Goal of the exercise - Scan the records for "RpcLogger". Report each line that includes it.

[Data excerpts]
++++++++++

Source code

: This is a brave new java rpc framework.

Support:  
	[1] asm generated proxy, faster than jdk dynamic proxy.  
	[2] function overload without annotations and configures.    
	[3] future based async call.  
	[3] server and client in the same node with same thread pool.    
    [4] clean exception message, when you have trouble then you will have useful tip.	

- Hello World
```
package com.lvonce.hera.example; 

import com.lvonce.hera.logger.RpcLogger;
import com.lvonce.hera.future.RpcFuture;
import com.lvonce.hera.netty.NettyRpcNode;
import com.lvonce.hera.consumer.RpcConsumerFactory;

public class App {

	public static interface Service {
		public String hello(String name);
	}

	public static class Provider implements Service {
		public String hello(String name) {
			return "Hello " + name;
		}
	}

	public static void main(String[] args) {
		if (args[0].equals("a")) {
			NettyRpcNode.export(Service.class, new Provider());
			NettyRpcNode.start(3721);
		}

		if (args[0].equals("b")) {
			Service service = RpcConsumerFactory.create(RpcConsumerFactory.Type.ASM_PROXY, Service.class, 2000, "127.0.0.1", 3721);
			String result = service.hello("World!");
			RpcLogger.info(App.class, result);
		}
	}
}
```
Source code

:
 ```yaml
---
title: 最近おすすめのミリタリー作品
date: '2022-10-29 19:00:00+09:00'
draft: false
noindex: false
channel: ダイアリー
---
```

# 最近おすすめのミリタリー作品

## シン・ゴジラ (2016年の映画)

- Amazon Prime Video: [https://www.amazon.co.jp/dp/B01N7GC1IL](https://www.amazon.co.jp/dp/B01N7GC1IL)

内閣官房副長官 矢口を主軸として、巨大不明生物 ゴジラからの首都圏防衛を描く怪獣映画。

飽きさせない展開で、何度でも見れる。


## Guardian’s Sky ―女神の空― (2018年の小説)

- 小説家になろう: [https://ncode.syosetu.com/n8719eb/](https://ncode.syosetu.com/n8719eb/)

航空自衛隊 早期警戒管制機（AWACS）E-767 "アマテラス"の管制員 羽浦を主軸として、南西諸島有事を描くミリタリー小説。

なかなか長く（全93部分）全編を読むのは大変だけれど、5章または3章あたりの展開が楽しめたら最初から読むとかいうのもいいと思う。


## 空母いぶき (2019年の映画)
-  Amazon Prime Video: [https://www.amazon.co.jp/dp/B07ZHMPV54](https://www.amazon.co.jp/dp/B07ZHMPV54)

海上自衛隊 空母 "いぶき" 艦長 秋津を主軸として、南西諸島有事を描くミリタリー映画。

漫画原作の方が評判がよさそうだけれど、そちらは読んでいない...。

++++++++++

Result of the task -
import com.lvonce.hera.logger.RpcLogger;
			RpcLogger.info(App.class, result);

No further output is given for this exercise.